Logfile parser and aggregator.
It iterates over 1 or more logfiles, parses each line and aggregates them into time intervals. Each interval object includes aggregated data for each field of the logfile.
Aggregated data can be for example the sum, the average value or the number of occurences of each value.
Example
This example will parse an access.log file and aggregate the data into 5 minute intervals.
In each interval, it counts
- the number of requests per IP address
- the number of requests for each HTTP status code
- the number of requests for each HTTP status code and IP address.
Full script is in readme.rb.
Code
require 'pp'
require 'date'
require 'logfile_interval'
class AccessLog < LogfileInterval::ParsedLine::Base
# Example line:
# 74.75.19.145 - - [31/Mar/2013:06:54:12 -0700] "GET /ppa/google_chrome HTTP/1.1" 200 7855 "https://www.google.com/" "Mozilla/5.0 Chrome/25.0.1364.160"
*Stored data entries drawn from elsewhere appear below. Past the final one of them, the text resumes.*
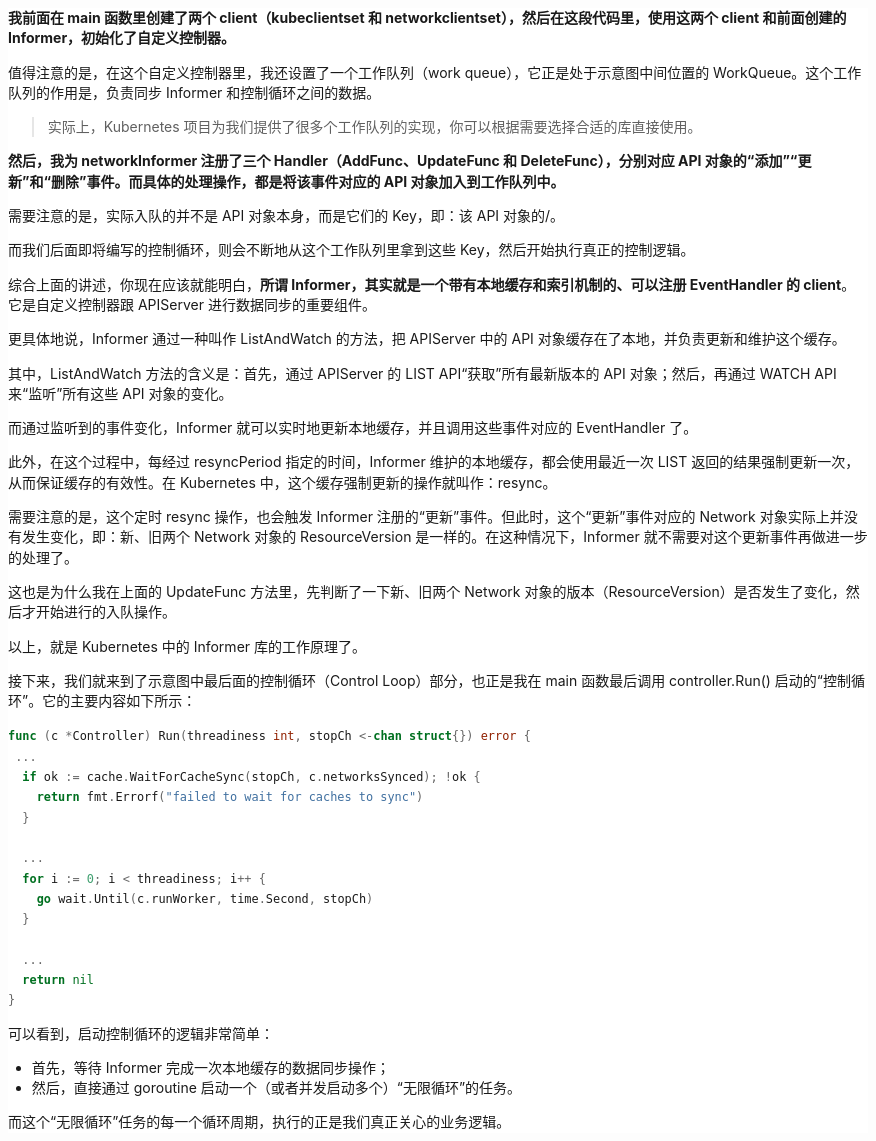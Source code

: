 **我前面在 main 函数里创建了两个 client（kubeclientset 和 networkclientset），然后在这段代码里，使用这两个 client 和前面创建的 Informer，初始化了自定义控制器。**

值得注意的是，在这个自定义控制器里，我还设置了一个工作队列（work queue），它正是处于示意图中间位置的 WorkQueue。这个工作队列的作用是，负责同步 Informer 和控制循环之间的数据。

> 实际上，Kubernetes 项目为我们提供了很多个工作队列的实现，你可以根据需要选择合适的库直接使用。

**然后，我为 networkInformer 注册了三个 Handler（AddFunc、UpdateFunc 和 DeleteFunc），分别对应 API 对象的“添加”“更新”和“删除”事件。而具体的处理操作，都是将该事件对应的 API 对象加入到工作队列中。**

需要注意的是，实际入队的并不是 API 对象本身，而是它们的 Key，即：该 API 对象的/。

而我们后面即将编写的控制循环，则会不断地从这个工作队列里拿到这些 Key，然后开始执行真正的控制逻辑。

综合上面的讲述，你现在应该就能明白，**所谓 Informer，其实就是一个带有本地缓存和索引机制的、可以注册 EventHandler 的 client**。它是自定义控制器跟 APIServer 进行数据同步的重要组件。

更具体地说，Informer 通过一种叫作 ListAndWatch 的方法，把 APIServer 中的 API 对象缓存在了本地，并负责更新和维护这个缓存。

其中，ListAndWatch 方法的含义是：首先，通过 APIServer 的 LIST API“获取”所有最新版本的 API 对象；然后，再通过 WATCH API 来“监听”所有这些 API 对象的变化。

而通过监听到的事件变化，Informer 就可以实时地更新本地缓存，并且调用这些事件对应的 EventHandler 了。

此外，在这个过程中，每经过 resyncPeriod 指定的时间，Informer 维护的本地缓存，都会使用最近一次 LIST 返回的结果强制更新一次，从而保证缓存的有效性。在 Kubernetes 中，这个缓存强制更新的操作就叫作：resync。

需要注意的是，这个定时 resync 操作，也会触发 Informer 注册的“更新”事件。但此时，这个“更新”事件对应的 Network 对象实际上并没有发生变化，即：新、旧两个 Network 对象的 ResourceVersion 是一样的。在这种情况下，Informer 就不需要对这个更新事件再做进一步的处理了。

这也是为什么我在上面的 UpdateFunc 方法里，先判断了一下新、旧两个 Network 对象的版本（ResourceVersion）是否发生了变化，然后才开始进行的入队操作。

以上，就是 Kubernetes 中的 Informer 库的工作原理了。

接下来，我们就来到了示意图中最后面的控制循环（Control Loop）部分，也正是我在 main 函数最后调用 controller.Run() 启动的“控制循环”。它的主要内容如下所示：

```go
func (c *Controller) Run(threadiness int, stopCh <-chan struct{}) error {
 ...
  if ok := cache.WaitForCacheSync(stopCh, c.networksSynced); !ok {
    return fmt.Errorf("failed to wait for caches to sync")
  }
  
  ...
  for i := 0; i < threadiness; i++ {
    go wait.Until(c.runWorker, time.Second, stopCh)
  }
  
  ...
  return nil
}
```

可以看到，启动控制循环的逻辑非常简单：

- 首先，等待 Informer 完成一次本地缓存的数据同步操作；
- 然后，直接通过 goroutine 启动一个（或者并发启动多个）“无限循环”的任务。

而这个“无限循环”任务的每一个循环周期，执行的正是我们真正关心的业务逻辑。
set_regex /^([\d\.]+)\s+.*\s+\[(\d\d.*\d\d)\]\s+"(?:GET|POST|PUT|HEAD|DELETE)\s+(\S+)\s+HTTP\S+"\s+(\d+)\s+/
add_column :name => 'ip', :pos => 1, :aggregator => :count
add_column :name => 'timestamp', :pos => 2, :aggregator => :timestamp
add_column :name => 'code', :pos => 4, :aggregator => :count
add_column :name => 'code_by_ip', :pos => 4, :aggregator => :count, :group_by => 'ip'
skip :pos => 3, :regex => /firefox/
def time
DateTime.strptime(self.timestamp, '%d/%b/%Y:%H:%M:%S %z').to_time
end
end
logfile = LogfileInterval::Logfile.new('path_to_logfile', AccessLog)
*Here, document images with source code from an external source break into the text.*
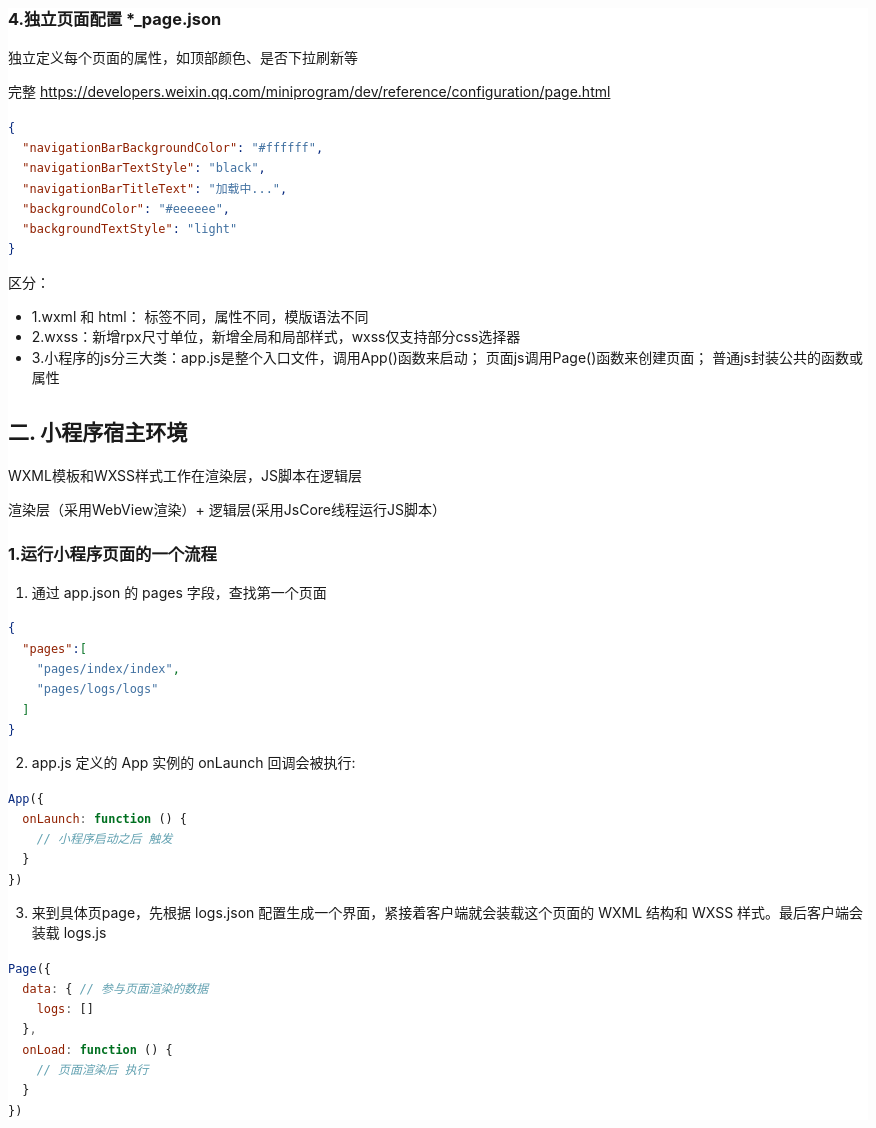 ### 4.独立页面配置 *_page.json

独立定义每个页面的属性，如顶部颜色、是否下拉刷新等

完整 https://developers.weixin.qq.com/miniprogram/dev/reference/configuration/page.html

```json
{
  "navigationBarBackgroundColor": "#ffffff",
  "navigationBarTextStyle": "black",
  "navigationBarTitleText": "加载中...",
  "backgroundColor": "#eeeeee",
  "backgroundTextStyle": "light"
}
```

区分：
- 1.wxml 和 html： 标签不同，属性不同，模版语法不同
- 2.wxss：新增rpx尺寸单位，新增全局和局部样式，wxss仅支持部分css选择器
- 3.小程序的js分三大类：app.js是整个入口文件，调用App()函数来启动； 页面js调用Page()函数来创建页面； 普通js封装公共的函数或属性

## 二. 小程序宿主环境

WXML模板和WXSS样式工作在渲染层，JS脚本在逻辑层

渲染层（采用WebView渲染）+ 逻辑层(采用JsCore线程运行JS脚本）

### 1.运行小程序页面的一个流程
1) 通过 app.json 的 pages 字段，查找第一个页面
```json
{
  "pages":[
    "pages/index/index",
    "pages/logs/logs"
  ]
}
```

2) app.js 定义的 App 实例的 onLaunch 回调会被执行:
```js
App({
  onLaunch: function () {
    // 小程序启动之后 触发
  }
})
```
3) 来到具体页page，先根据 logs.json 配置生成一个界面，紧接着客户端就会装载这个页面的 WXML 结构和 WXSS 样式。最后客户端会装载 logs.js
```js
Page({
  data: { // 参与页面渲染的数据
    logs: []
  },
  onLoad: function () {
    // 页面渲染后 执行
  }
})
```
builder = LogfileInterval::IntervalBuilder.new(logfile, AccessLog, 5*60)
builder.each_interval do |interval|
next unless interval.size > 0
puts
puts "start time of interval: #{interval.start_time}"
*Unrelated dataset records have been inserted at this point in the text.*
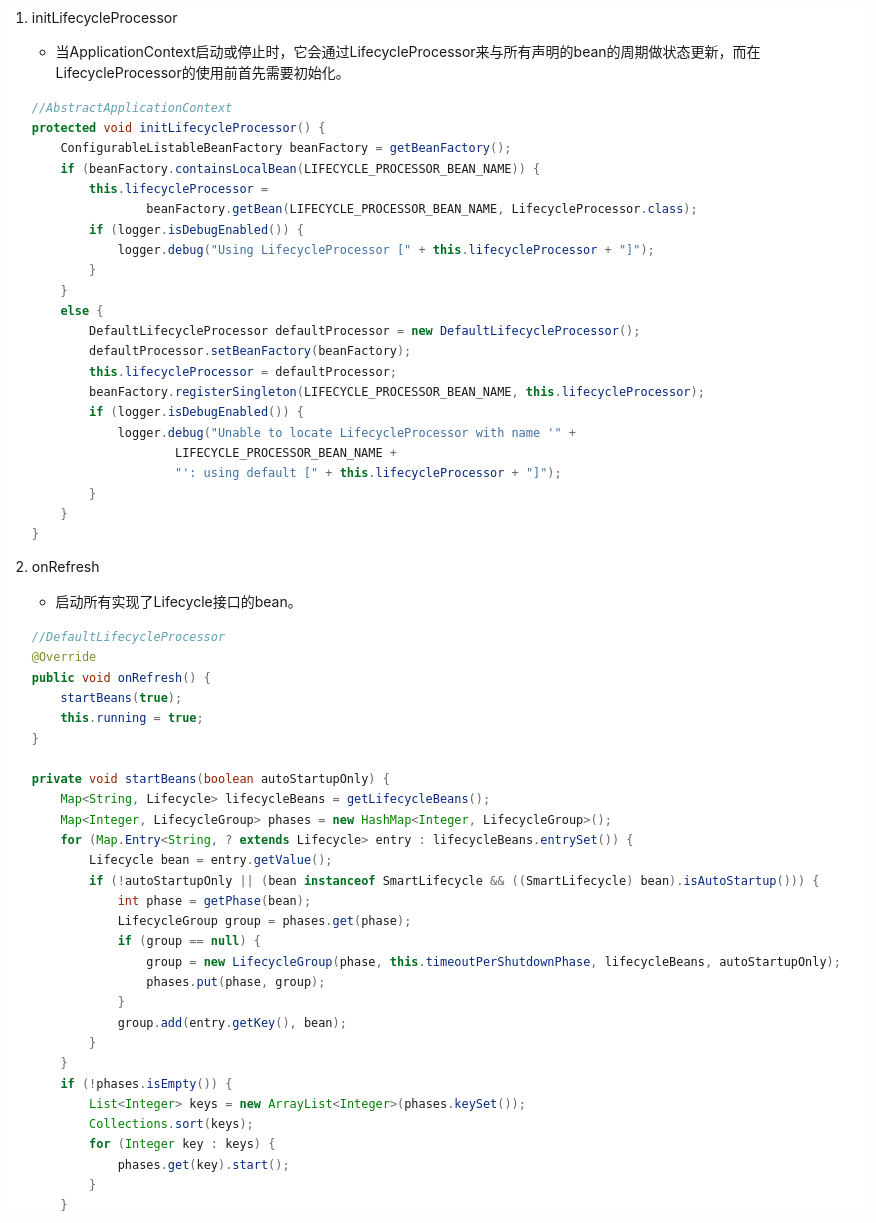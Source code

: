 1. initLifecycleProcessor

   - 当ApplicationContext启动或停止时，它会通过LifecycleProcessor来与所有声明的bean的周期做状态更新，而在 LifecycleProcessor的使用前首先需要初始化。

   ```Java
   //AbstractApplicationContext
   protected void initLifecycleProcessor() {
       ConfigurableListableBeanFactory beanFactory = getBeanFactory();
       if (beanFactory.containsLocalBean(LIFECYCLE_PROCESSOR_BEAN_NAME)) {
           this.lifecycleProcessor =
                   beanFactory.getBean(LIFECYCLE_PROCESSOR_BEAN_NAME, LifecycleProcessor.class);
           if (logger.isDebugEnabled()) {
               logger.debug("Using LifecycleProcessor [" + this.lifecycleProcessor + "]");
           }
       }
       else {
           DefaultLifecycleProcessor defaultProcessor = new DefaultLifecycleProcessor();
           defaultProcessor.setBeanFactory(beanFactory);
           this.lifecycleProcessor = defaultProcessor;
           beanFactory.registerSingleton(LIFECYCLE_PROCESSOR_BEAN_NAME, this.lifecycleProcessor);
           if (logger.isDebugEnabled()) {
               logger.debug("Unable to locate LifecycleProcessor with name '" +
                       LIFECYCLE_PROCESSOR_BEAN_NAME +
                       "': using default [" + this.lifecycleProcessor + "]");
           }
       }
   }
   ```

2. onRefresh

   - 启动所有实现了Lifecycle接口的bean。

   ```Java
   //DefaultLifecycleProcessor
   @Override
   public void onRefresh() {
       startBeans(true);
       this.running = true;
   }

   private void startBeans(boolean autoStartupOnly) {
       Map<String, Lifecycle> lifecycleBeans = getLifecycleBeans();
       Map<Integer, LifecycleGroup> phases = new HashMap<Integer, LifecycleGroup>();
       for (Map.Entry<String, ? extends Lifecycle> entry : lifecycleBeans.entrySet()) {
           Lifecycle bean = entry.getValue();
           if (!autoStartupOnly || (bean instanceof SmartLifecycle && ((SmartLifecycle) bean).isAutoStartup())) {
               int phase = getPhase(bean);
               LifecycleGroup group = phases.get(phase);
               if (group == null) {
                   group = new LifecycleGroup(phase, this.timeoutPerShutdownPhase, lifecycleBeans, autoStartupOnly);
                   phases.put(phase, group);
               }
               group.add(entry.getKey(), bean);
           }
       }
       if (!phases.isEmpty()) {
           List<Integer> keys = new ArrayList<Integer>(phases.keySet());
           Collections.sort(keys);
           for (Integer key : keys) {
               phases.get(key).start();
           }
       }
   ```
puts "number of seconds in interval: #{interval.length}"
puts "number of requests found in interval: #{interval.size}"
puts "number of requests per ip address in interval:"
pp interval[:ip]
puts "number of requests per http code in interval:"
pp interval[:code]
puts "for each http code, number of requests grouped by ip:"
pp interval[:code_by_ip]
end
Output
Logfile used for example: access.log.
start time of interval: 2012-01-01 16:30:00 -0800
number of seconds in interval: 300
number of requests found in interval: 4
number of requests per ip address in interval:
{"78.54.172.146"=>3, "66.249.68.148"=>1}
number of requests per http code in interval:
{"200"=>3, "302"=>1}
for each ip, number of requests grouped by http code:
{"200"=>{"78.54.172.146"=>2, "66.249.68.148"=>1}, "302"=>{"78.54.172.146"=>1}}
start time of interval: 2012-01-01 16:25:00 -0800
number of seconds in interval: 300
number of requests found in interval: 3
number of requests per ip address in interval:
{"78.54.172.146"=>1, "173.192.238.51"=>1, "66.249.67.176"=>1}
number of requests per http code in interval:
{"200"=>1, "301"=>2}
for each ip, number of requests grouped by http code:
{"200"=>{"78.54.172.146"=>1}, "301"=>{"173.192.238.51"=>1, "66.249.67.176"=>1}}
Usage
Write a LineParser class
The first step is to define a LineParser class as in the example above. The parser lists the fields that must be parsed, how a timestamp can be extracted from each line and how to aggregate values into intervals.
class AccessLog < LogfileInterval::ParsedLine::Base
# Example line:
# 74.75.19.145 - - [31/Mar/2013:06:54:12 -0700] "GET /ppa/google_chrome HTTP/1.1" 200 7855 "https://www.google.com/" "Mozilla/5.0 Chrome/25.0.1364.160"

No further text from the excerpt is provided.